Conor: Upgrade attempt went pretty smoothly. I was able to get it to the point where we can install new deb packages with a few changes. Did not run Ansible logic, did all through deb packages. One major point of concern that required postinst hook: firewall rules are very restrictive, e.g., outbound connection restricted. In modern version of apt, there's system account that executes apt, which does not work under firewall rules. By installing new deb packages and rebooting, everything is cool. In order for admin to run do-release-upgrade, needed to set variable that permitted that to be shown. Had to set prompt to the LTS channel.

Jen: Did you run tests?

Conor: Did not. But see Mike's notes -- Selenium tests are the only thing that failed. Selenium API changes? Was xvfb running?

Jen: Integration tests also failing. Redis worker?

Erik: Would have to be attended upgrade?

Conor: SSH'd in over Tor. SSH sessions create tmux section. There are prompts we can't really get around. I was able to follow all the defaults. One exception: don't restart services (will break the connection). At the end it prompts you to reboot.

Choices, Choices, Choices

Xenial vs. Atomic? Or other choices?

Conor: People have advocated Debian and CoreOS. If we're seriously considering Atomic, I don't see value in considering CoreOS.

Josh: In the context of working with this on Qubes, Ubuntu is poorly supported. It would make it a lot easier to move to Debian.

Emmanuel: A move to Debian would be less predictable in terms of timelines for support. Schedule for "stable" a little less predictable.

Mike: What are the support issues for Ubuntu under Qubes?

Josh: Qubes only supports Debian and Fedora as first-class members of the VM ecosystem. It makes it difficult/impossible to use other operating systems. You have inter-VM communication, participation in the qrexec system, copy/paste, management via dom0. You can only do this with Ubuntu with great difficulty.

Conor: We'd do well to rely less on Ansible playbooks. ISO customization largely a nonstarter.

Mike: I will say that I really like CoreOS. A lot harder to spin up a custom kernel. Everything is configurable via Yaml. If we were to consider dropping grsec, it would be nice alternative. Nice appliance OS.

Erik: Does transition to Atomic make things easier for SD admins?

Conor: Could make it more of an appliance.

Emmanuel: Some problems admins run into are caused by them making changes to base OS and not telling them. Immutability would make it simpler. I don't think it happens way too much, but from time to time.

Jen: Pretty rare.

Conor: Design problem - how much are we encouraging custom changes.

Emmanuel: Would call it uncommon, not rare.

Jen: Transitioning to Atomic alone would not necessarily make things easier for SD Admins. But design shift -- admins should not be SSHing in -- would. We could make that design shift now, in order to be in a position to remove admin access.

Mike: Agree with Jen's comments. First install might be easier, but still need application-level changes. It makes our lives easier.

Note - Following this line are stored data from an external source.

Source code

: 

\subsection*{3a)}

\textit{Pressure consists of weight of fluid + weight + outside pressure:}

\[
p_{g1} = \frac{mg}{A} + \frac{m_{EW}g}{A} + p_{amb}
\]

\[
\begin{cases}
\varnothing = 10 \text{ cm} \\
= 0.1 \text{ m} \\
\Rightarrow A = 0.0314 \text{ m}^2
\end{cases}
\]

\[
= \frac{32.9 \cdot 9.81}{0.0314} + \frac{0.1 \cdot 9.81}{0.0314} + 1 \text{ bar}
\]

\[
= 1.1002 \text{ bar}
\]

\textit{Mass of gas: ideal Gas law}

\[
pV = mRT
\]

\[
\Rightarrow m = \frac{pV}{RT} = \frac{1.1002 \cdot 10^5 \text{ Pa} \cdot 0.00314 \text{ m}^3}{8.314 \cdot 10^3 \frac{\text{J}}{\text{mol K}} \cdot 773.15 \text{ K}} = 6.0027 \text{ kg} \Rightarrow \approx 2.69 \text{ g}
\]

Jen: Move as much config as possible to the admin interface web app. Having a GUI application to do everything that securedrop-admin does.

Mickael: If something goes wrong with install, to debug, an admin can figure things out. If we go Atomic route, would be more difficult.

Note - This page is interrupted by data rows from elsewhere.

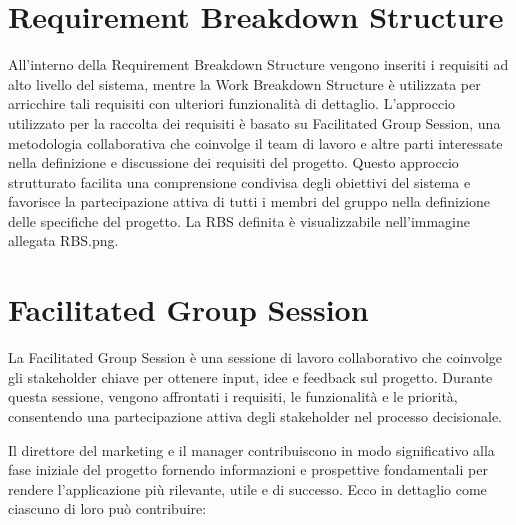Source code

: \documentclass[oneside]{book}
\begin{document}
\section{Requirement Breakdown Structure}
All'interno della Requirement Breakdown Structure vengono inseriti i requisiti ad alto livello del sistema, mentre la Work Breakdown Structure è utilizzata per arricchire tali requisiti con ulteriori funzionalità di dettaglio. \newline L'approccio utilizzato per la raccolta dei requisiti è basato su Facilitated Group Session, una metodologia collaborativa che coinvolge il team di lavoro e altre parti interessate nella definizione e discussione dei requisiti del progetto. \newline Questo approccio strutturato facilita una comprensione condivisa degli obiettivi del sistema e favorisce la partecipazione attiva di tutti i membri del gruppo nella definizione delle specifiche del progetto.
\newline La RBS definita è visualizzabile nell’immagine allegata RBS.png.

\section{Facilitated Group Session}

La Facilitated Group Session è una sessione di lavoro collaborativo che coinvolge gli stakeholder chiave per ottenere input, idee e feedback sul progetto. Durante questa sessione, vengono affrontati i requisiti, le funzionalità e le priorità, consentendo una partecipazione attiva degli stakeholder nel processo decisionale.

Il direttore del marketing e il manager contribuiscono in modo significativo alla fase iniziale del progetto fornendo informazioni e prospettive fondamentali per rendere l'applicazione più rilevante, utile e di successo. Ecco in dettaglio come ciascuno di loro può contribuire:
\end{document}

Jen: HTTPS bug -- was debugged in prod and fixed.

Emmanuel: How difficult would it be to have a button in the admin interface to have logs?

Conor: Absolutely something we could do.

Erik: What does it mean for us to stick with Xenial?

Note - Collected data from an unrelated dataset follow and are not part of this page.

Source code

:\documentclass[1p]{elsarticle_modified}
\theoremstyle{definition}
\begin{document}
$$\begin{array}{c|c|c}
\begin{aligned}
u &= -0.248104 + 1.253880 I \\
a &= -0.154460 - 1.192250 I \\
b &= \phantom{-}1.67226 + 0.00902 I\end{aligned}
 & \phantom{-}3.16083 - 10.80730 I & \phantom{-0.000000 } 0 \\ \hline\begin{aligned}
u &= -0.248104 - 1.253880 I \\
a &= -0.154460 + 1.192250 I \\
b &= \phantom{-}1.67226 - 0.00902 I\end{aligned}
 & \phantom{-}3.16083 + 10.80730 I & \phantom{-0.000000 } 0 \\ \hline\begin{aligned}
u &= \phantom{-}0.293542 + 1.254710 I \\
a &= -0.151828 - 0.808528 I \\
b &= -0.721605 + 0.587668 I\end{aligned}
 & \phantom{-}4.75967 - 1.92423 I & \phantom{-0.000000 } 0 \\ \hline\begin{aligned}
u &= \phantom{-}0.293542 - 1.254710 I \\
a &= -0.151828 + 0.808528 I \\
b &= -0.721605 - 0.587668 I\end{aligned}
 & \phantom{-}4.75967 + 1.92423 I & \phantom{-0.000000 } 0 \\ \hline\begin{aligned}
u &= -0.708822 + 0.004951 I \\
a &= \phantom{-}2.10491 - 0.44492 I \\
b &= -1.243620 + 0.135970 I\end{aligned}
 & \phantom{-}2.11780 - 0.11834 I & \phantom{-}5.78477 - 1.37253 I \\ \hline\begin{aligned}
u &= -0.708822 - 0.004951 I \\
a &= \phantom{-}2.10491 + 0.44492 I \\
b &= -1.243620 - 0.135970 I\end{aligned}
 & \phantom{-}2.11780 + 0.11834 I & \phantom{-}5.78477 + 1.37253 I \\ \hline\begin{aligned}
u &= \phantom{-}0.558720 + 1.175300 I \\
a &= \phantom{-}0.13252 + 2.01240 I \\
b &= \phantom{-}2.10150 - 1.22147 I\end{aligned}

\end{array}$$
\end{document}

Mike: We should at least be snapshotting repos. No matter what, snapshotting repo and doing QA on that. We know exactly what we're shipping and there's not suddenly a new kernel package.

Anytime we want to make any package change, it's a big PITA. I have to update Ansible logic, have to update the package so that existing installs get. If I want to switch to nginx, that's a PITA to do right now. If we had Atomic, that would be a lot simpler because we can swap out the whole base. Would want to take Ansible story away completely.

Mike: Is there a possibility to automate Xenial upgrade process?

Conor: I don't really think we should try. If we can pull this off with enough lead time, that would make the support burden more manageable. If we tried to do everything automagically, it would create more problems than it solves. We should advise folks to upgrade - most issues resolvable with single admin action.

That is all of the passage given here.